Explicit in the sense, that the intend of the user can be found in the configuration and thus the system can verify the input.

I can imagine:
* A configuration key that allows certain columns to be optional (explicitly deactivating the test for only those).
* Another layer of JSON files like with $OU for $ROLE. Combining can be confusing for the user though.
* A post-read-hook that adds missing columns to CSV files.
Comment 3 Daniel Tröder univentionstaff 2019-03-12 09:33:14 CET
A configuration key csv:allowed_missing_columns was added whos value can be a list of column names that are allowed to be missing in the input data.

A ucs-test for the feature was also added.
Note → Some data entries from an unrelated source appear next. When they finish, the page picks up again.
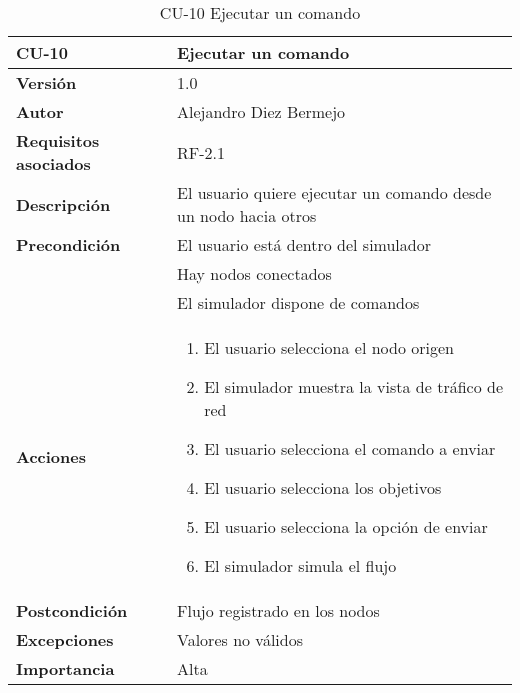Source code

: \begin{table}[p]
	\centering
	\begin{tabularx}{\linewidth}{ p{} p{} }
		\toprule
		\textbf{CU-10}    & \textbf{Ejecutar un comando}\\
		\toprule
		\textbf{Versión}              & 1.0    \\
		\textbf{Autor}                & Alejandro Diez Bermejo \\
		\textbf{Requisitos asociados} & RF-2.1 \\
		\textbf{Descripción}          & El usuario quiere ejecutar un comando desde un nodo hacia otros \\
        \textbf{Precondición}         & El usuario está dentro del simulador \\
                                      & Hay nodos conectados \\
                                      & El simulador dispone de comandos \\
		\textbf{Acciones}             &
		\begin{enumerate}
			\def\labelenumi{\arabic{enumi}.}
			\tightlist
			\item El usuario selecciona el nodo origen
            \item El simulador muestra la vista de tráfico de red
            \item El usuario selecciona el comando a enviar
            \item El usuario selecciona los objetivos
            \item El usuario selecciona la opción de enviar
            \item El simulador simula el flujo
		\end{enumerate}\\
		\textbf{Postcondición}        & Flujo registrado en los nodos \\
		\textbf{Excepciones}          & Valores no válidos \\
		\textbf{Importancia}          & Alta \\
		\bottomrule
	\end{tabularx}
	\caption{CU-10 Ejecutar un comando}
\end{table}

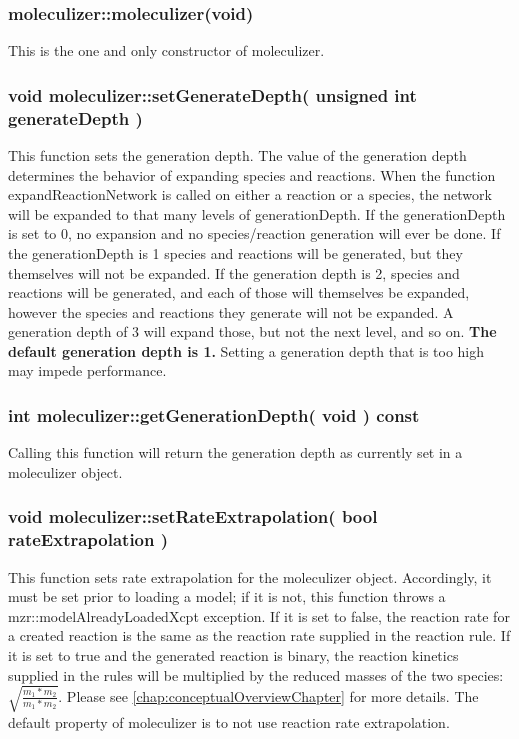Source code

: \subsubsection{moleculizer::moleculizer(void)}
This is the one and only constructor of moleculizer.

\subsubsection{void moleculizer::setGenerateDepth( unsigned int
  generateDepth )}
This function sets the generation depth.  The value of the generation
depth determines the behavior of expanding species and reactions.
When the function expandReactionNetwork is called on either a reaction
or a species, the network will be expanded to that many levels of
generationDepth.  If the generationDepth is set to 0, no expansion and
no species/reaction generation will ever be done.  If the
generationDepth is 1 species and reactions will be generated, but they
themselves will not be expanded.  If the generation depth is 2,
species and reactions will be generated, and each of those will
themselves be expanded, however the species and reactions they
generate will not be expanded.  A generation depth of 3 will expand
those, but not the next level, and so on. \textbf{The default
  generation depth is 1.}  Setting a generation depth that is too high
may impede performance.  

\subsubsection{int moleculizer::getGenerationDepth( void ) const}
Calling this function will return the generation depth as currently
set in a moleculizer object.  

\subsubsection{void moleculizer::setRateExtrapolation( bool
  rateExtrapolation )}
This function sets rate extrapolation for the moleculizer object.
Accordingly, it must be set prior to loading a model; if it is not,
this function throws a mzr::modelAlreadyLoadedXcpt exception.  If
it is set to false, the reaction rate for a created reaction is the
same as the reaction rate supplied in the reaction rule.  If it is set
to true and the generated reaction is binary, the reaction kinetics
supplied in the rules will be multiplied by the reduced masses of the
two species: $\sqrt{ \frac{ m_1 * m_2}{m_1 * m_2}}$.  Please see
\ref{chap:conceptualOverviewChapter} for more details.  The default
property of moleculizer is to not use reaction rate extrapolation.

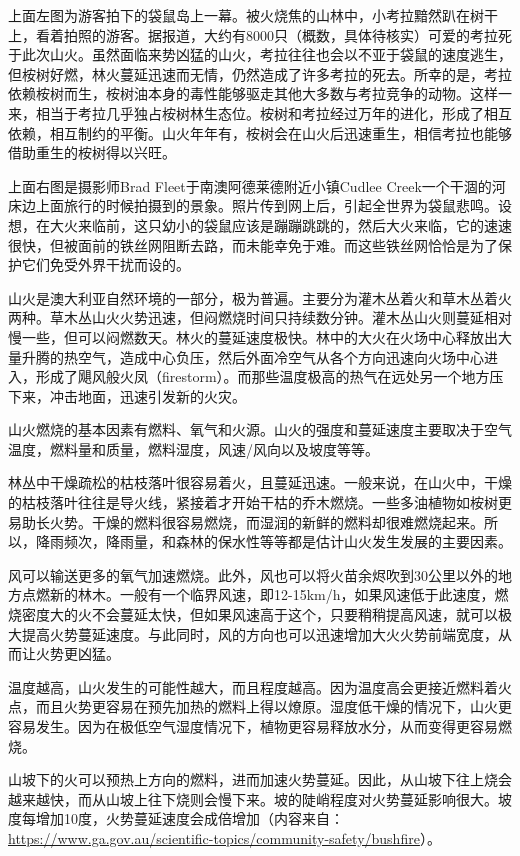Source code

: \documentclass[
]{book}
\begin{document}
上面左图为游客拍下的袋鼠岛上一幕。被火烧焦的山林中，小考拉黯然趴在树干上，看着拍照的游客。据报道，大约有8000只（概数，具体待核实）可爱的考拉死于此次山火。虽然面临来势凶猛的山火，考拉往往也会以不亚于袋鼠的速度逃生，但桉树好燃，林火蔓延迅速而无情，仍然造成了许多考拉的死去。所幸的是，考拉依赖桉树而生，桉树油本身的毒性能够驱走其他大多数与考拉竞争的动物。这样一来，相当于考拉几乎独占桉树林生态位。桉树和考拉经过万年的进化，形成了相互依赖，相互制约的平衡。山火年年有，桉树会在山火后迅速重生，相信考拉也能够借助重生的桉树得以兴旺。

上面右图是摄影师Brad Fleet于南澳阿德莱德附近小镇Cudlee Creek一个干涸的河床边上面旅行的时候拍摄到的景象。照片传到网上后，引起全世界为袋鼠悲鸣。设想，在大火来临前，这只幼小的袋鼠应该是蹦蹦跳跳的，然后大火来临，它的速速很快，但被面前的铁丝网阻断去路，而未能幸免于难。而这些铁丝网恰恰是为了保护它们免受外界干扰而设的。

山火是澳大利亚自然环境的一部分，极为普遍。主要分为灌木丛着火和草木丛着火两种。草木丛山火火势迅速，但闷燃烧时间只持续数分钟。灌木丛山火则蔓延相对慢一些，但可以闷燃数天。林火的蔓延速度极快。林中的大火在火场中心释放出大量升腾的热空气，造成中心负压，然后外面冷空气从各个方向迅速向火场中心进入，形成了飓风般火凤（firestorm）。而那些温度极高的热气在远处另一个地方压下来，冲击地面，迅速引发新的火灾。

山火燃烧的基本因素有燃料、氧气和火源。山火的强度和蔓延速度主要取决于空气温度，燃料量和质量，燃料湿度，风速/风向以及坡度等等。

林丛中干燥疏松的枯枝落叶很容易着火，且蔓延迅速。一般来说，在山火中，干燥的枯枝落叶往往是导火线，紧接着才开始干枯的乔木燃烧。一些多油植物如桉树更易助长火势。干燥的燃料很容易燃烧，而湿润的新鲜的燃料却很难燃烧起来。所以，降雨频次，降雨量，和森林的保水性等等都是估计山火发生发展的主要因素。

风可以输送更多的氧气加速燃烧。此外，风也可以将火苗余烬吹到30公里以外的地方点燃新的林木。一般有一个临界风速，即12-15km/h，如果风速低于此速度，燃烧密度大的火不会蔓延太快，但如果风速高于这个，只要稍稍提高风速，就可以极大提高火势蔓延速度。与此同时，风的方向也可以迅速增加大火火势前端宽度，从而让火势更凶猛。

温度越高，山火发生的可能性越大，而且程度越高。因为温度高会更接近燃料着火点，而且火势更容易在预先加热的燃料上得以燎原。湿度低干燥的情况下，山火更容易发生。因为在极低空气湿度情况下，植物更容易释放水分，从而变得更容易燃烧。

山坡下的火可以预热上方向的燃料，进而加速火势蔓延。因此，从山坡下往上烧会越来越快，而从山坡上往下烧则会慢下来。坡的陡峭程度对火势蔓延影响很大。坡度每增加10度，火势蔓延速度会成倍增加（内容来自：\url{https://www.ga.gov.au/scientific-topics/community-safety/bushfire}）。
\end{document}
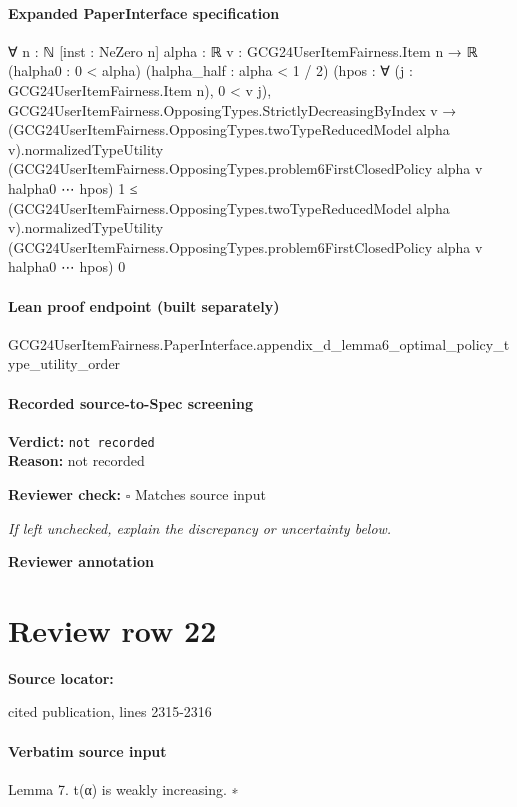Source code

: \documentclass[10pt]{article}
\newcommand{\reviewerbox}{%
  \par\noindent\fbox{\parbox{0.96\linewidth}{\rule{0pt}{0.38in}}}\par
}
\newcommand{\reviewmatch}[1]{%
  \par\noindent\textbf{Reviewer check:} $\square$\; #1\par
  \noindent\emph{If left unchecked, explain the discrepancy or uncertainty below.}\par
}
\begin{document}
\paragraph{Expanded PaperInterface specification}
\begin{ReviewVerbatim}
∀ {n : ℕ} [inst : NeZero n] {alpha : ℝ} {v : GCG24UserItemFairness.Item n → ℝ} (halpha0 : 0 < alpha)
  (halpha_half : alpha < 1 / 2) (hpos : ∀ (j : GCG24UserItemFairness.Item n), 0 < v j),
  GCG24UserItemFairness.OpposingTypes.StrictlyDecreasingByIndex v →
    (GCG24UserItemFairness.OpposingTypes.twoTypeReducedModel alpha v).normalizedTypeUtility
        (GCG24UserItemFairness.OpposingTypes.problem6FirstClosedPolicy alpha v halpha0 ⋯ hpos) 1 ≤
      (GCG24UserItemFairness.OpposingTypes.twoTypeReducedModel alpha v).normalizedTypeUtility
        (GCG24UserItemFairness.OpposingTypes.problem6FirstClosedPolicy alpha v halpha0 ⋯ hpos) 0
\end{ReviewVerbatim}

\paragraph{Lean proof endpoint (built separately)}\begin{ReviewVerbatim}
GCG24UserItemFairness.PaperInterface.appendix_d_lemma6_optimal_policy_type_utility_order
\end{ReviewVerbatim}

\paragraph{Recorded source-to-Spec screening}
\textbf{Verdict:} \texttt{not recorded}
\\
\textbf{Reason:} not recorded
\reviewmatch{Matches source input}
\noindent\textbf{Reviewer annotation}\par
\reviewerbox
\clearpage
\hypertarget{source-claim-9c661bd3034e665b}{}
\section*{Review row 22}
\textbf{Source locator:} {\footnotesize\raggedright cited publication, lines 2315-\allowbreak{}2316\par}
\paragraph{Verbatim source input}
\begin{ReviewVerbatim}
Lemma 7. t(α) is weakly increasing.
∗
\end{ReviewVerbatim}
\end{document}
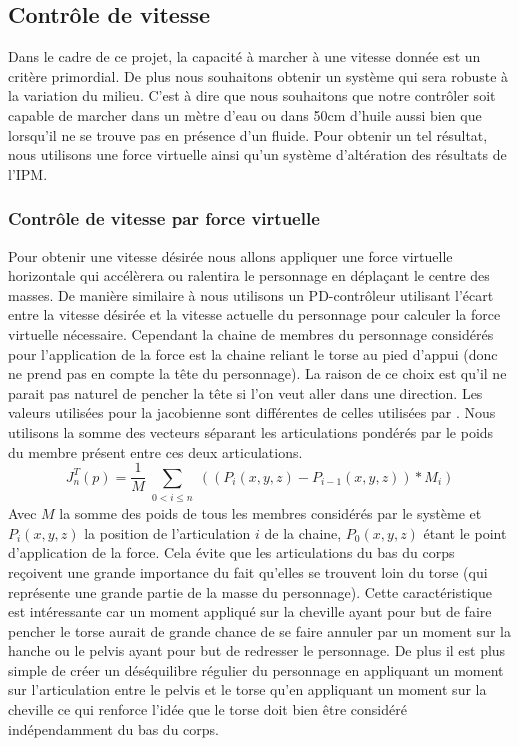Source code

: \documentclass[runningheads,a4paper]{llncs}
\begin{document}
%
\subsection{Contrôle de vitesse}
%
\label{sec:speed_control}
Dans le cadre de ce projet, la capacité à marcher à une vitesse donnée est un critère primordial. De plus nous souhaitons obtenir un système qui sera robuste à la variation du milieu. C'est à dire que nous souhaitons que notre contrôler soit capable de marcher dans un mètre d'eau ou dans 50cm d'huile aussi bien que lorsqu'il ne se trouve pas en présence d'un fluide. Pour obtenir un tel résultat, nous utilisons une force virtuelle ainsi qu'un système d'altération des résultats de l'IPM.
%
\subsubsection{Contrôle de vitesse par force virtuelle}
%
\label{sec:speed_virt_force}

Pour obtenir une vitesse désirée nous allons appliquer une force virtuelle horizontale qui accélèrera ou ralentira le personnage en déplaçant le centre des masses. De manière similaire à \cite{coros2010generalized} nous utilisons un PD-contrôleur utilisant l'écart entre la vitesse désirée et la vitesse actuelle du personnage pour calculer la force virtuelle nécessaire.
Cependant la chaine de membres du personnage considérés pour l'application de la force est la chaine reliant le torse au pied d'appui (donc ne prend pas en compte la tête du personnage). La raison de ce choix est qu'il ne parait pas naturel de pencher la tête si l'on veut aller dans une direction. Les valeurs utilisées pour la jacobienne sont différentes de celles utilisées par \cite{coros2010generalized}. Nous utilisons la somme des vecteurs séparant les articulations pondérés par le poids du membre présent entre ces deux articulations.
\[
J_n ^T (p)=\frac{1}{M}\sum_{\substack{0<i\leq n}} ((P_i(x,y,z)-P_{i-1}(x,y,z))*M_i)
\]
Avec \(M\) la somme des poids de tous les membres considérés par le système et \(P_i(x,y,z)\) la position de l'articulation \(i\) de la chaine, \(P_0(x,y,z)\) étant le point d'application de la force. Cela évite que les articulations du bas du corps reçoivent une grande importance du fait qu'elles se trouvent loin du torse (qui représente une grande partie de la masse du personnage). Cette caractéristique est intéressante car un moment appliqué sur la cheville ayant pour but de faire pencher le torse aurait de grande chance de se faire annuler par un moment sur la hanche ou le pelvis ayant pour but de redresser le personnage. De plus il est plus simple de créer un déséquilibre régulier du personnage en appliquant un moment sur l'articulation entre le pelvis et le torse qu'en appliquant un moment sur la cheville ce qui renforce l'idée que le torse doit bien être considéré indépendamment du bas du corps.
\end{document}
[dtroeder/48655.allow.missing.columns 7a54c3ad6] Bug #48655: allow the configuration of columns missing in the input file

Please reopen, when starting QA (missing merge, changelog and package build).
Comment 4 Ole Schwiegert univentionstaff 2019-03-13 14:46:26 CET
Package installs: OK
Test passes: OK
allowed_missing_columns: OK

Please merge and create changelog and advisory
Comment 5 Daniel Tröder univentionstaff 2019-03-13 16:59:04 CET
[4.3] fd450cd5c Bug #48655: changelog and advisory
[4.3] 3ce2972b8 Bug #48655: advisory update

Merged to 4.4:

[4.4] 0db4c2c22 Bug #48655: allow the configuration of columns missing in the input file

ucs-school-import (16.0.3-5)
Comment 6 Ole Schwiegert univentionstaff 2019-03-18 09:00:17 CET
4.4:
Changelog: No mention of this bug
Advisory: OK
ucs-test-ucsschool: not build, test not included
manual copied test fails:

Traceback (most recent call last):
  File "245_import_user_allowed_missing_columns", line 69, in <module>
    Test().run()
  File "/usr/lib/pymodules/python2.7/univention/testing/ucsschool/importusers_cli_v2.py", line 293, in run
    self.test()
  File "245_import_user_allowed_missing_columns", line 64, in test
    person.verify()
  File "/usr/lib/pymodules/python2.7/univention/testing/ucsschool/importusers.py", line 352, in verify
    utils.verify_ldap_object(self.dn, expected_attr=self.expected_attributes(), strict=True, should_exist=True)
  File "/usr/lib/pymodules/python2.7/univention/testing/decorators.py", line 39, in __call__
    self.func(*args, **kwargs)
  File "/usr/lib/pymodules/python2.7/univention/testing/utils.py", line 177, in verify_ldap_object
    raise LDAPObjectValueMissing(msg)
univention.testing.utils.LDAPObjectValueMissing: DN: uid=sf5rwiruhz,cn=mitarbeiter,cn=users,ou=or6,dc=realm1,dc=intranet
ucsschoolSourceUID: ['sourceDB'], missing: 'sourceUID-wjgmuncasl'
ucsschoolSourceUID: ['sourceDB'], unexpected: 'sourceDB'
Starting 1 ucs-test at 2019-03-13 09:55:04 to /dev/null
UCS 4.4-0-e5 ucs-test 9.0.2-13A~4.4.0.201903111720
Test csv:allowed_missing_columns config............................... Test failed

manual test: OK
  - new field works as expected
  - works with multiple keys and generates no false positives

4.3:
Changelog&Advisory: OK
ucs-test-ucsschool: OK
manual test: OK
  - new field works as expected
  - works with multiple keys and generates no false positives
Comment 7 Daniel Tröder univentionstaff 2019-03-18 11:01:18 CET
[4.4 74f7ba0b0] Bug #48655: fix configuration

ucs-test-ucsschool (6.0.0-31)
Comment 8 Ole Schwiegert univentionstaff 2019-03-18 11:11:58 CET
Testpackage now build and test passes: OK
Comment 9 Sönke Schwardt-Krummrich univentionstaff 2019-04-01 00:44:22 CEST
UCS@school 4.3 v8 has been released.

https://docs.software-univention.de/changelog-ucsschool-4.3v8-de.html

If this error occurs again, please clone this bug.